Return the data below exactly, but only from the line containing "latest J-parc layout?" through the line containing "Quite good, add", with both of those lines included.

START PROVIDED DATA

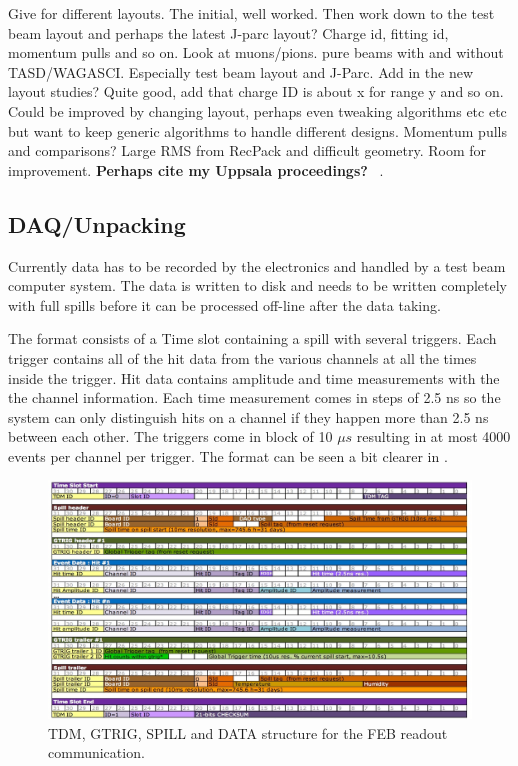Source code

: Give for different layouts. The initial, well worked. Then work down to the test beam layout and perhaps the latest J-parc layout? 
Charge id, fitting id, momentum pulls and so on.
Look at muons/pions. pure beams with and without TASD/WAGASCI. Especially test beam layout and J-Parc.
Add in the new layout studies?
Quite good, add that charge ID is about x for range y and so on.  Could be improved by changing layout, perhaps even tweaking algorithms etc etc but want to keep generic algorithms to handle different designs.
Momentum pulls and comparisons? Large RMS from RecPack and difficult geometry. Room for improvement.
\textbf{Perhaps cite my Uppsala proceedings?} ~\cite{82Uppsala}.
\fi

\subsection{DAQ/Unpacking}


Currently data has to be recorded by the electronics and handled by a test beam computer system. The data is written to disk and needs to be written completely with full spills before it can be processed off-line after the data taking.

The format consists of a Time slot containing a spill with several triggers. Each trigger contains all of the hit data from the various channels at all the times inside the trigger. Hit data contains amplitude and time measurements with the the channel information.
Each time measurement comes in steps of 2.5 ns so the system can only distinguish hits on a channel if they happen more than 2.5 ns between each other. The triggers come in block of 10 $\mu s$ resulting in at most 4000 events per channel per trigger. The format can be seen a bit clearer in .


\begin{figure}[h!]
\centering
\includegraphics[width=\textwidth]{figures/febstructure.jpeg}
\caption{TDM, GTRIG, SPILL and DATA structure for the FEB readout communication.}
\label{fig:FEBstructure}
\end{figure}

END PROVIDED DATA

PROBLEM SOLUTION:
: Give for different layouts. The initial, well worked. Then work down to the test beam layout and perhaps the latest J-parc layout? 
Charge id, fitting id, momentum pulls and so on.
Look at muons/pions. pure beams with and without TASD/WAGASCI. Especially test beam layout and J-Parc.
Add in the new layout studies?
Quite good, add that charge ID is about x for range y and so on.  Could be improved by changing layout, perhaps even tweaking algorithms etc etc but want to keep generic algorithms to handle different designs.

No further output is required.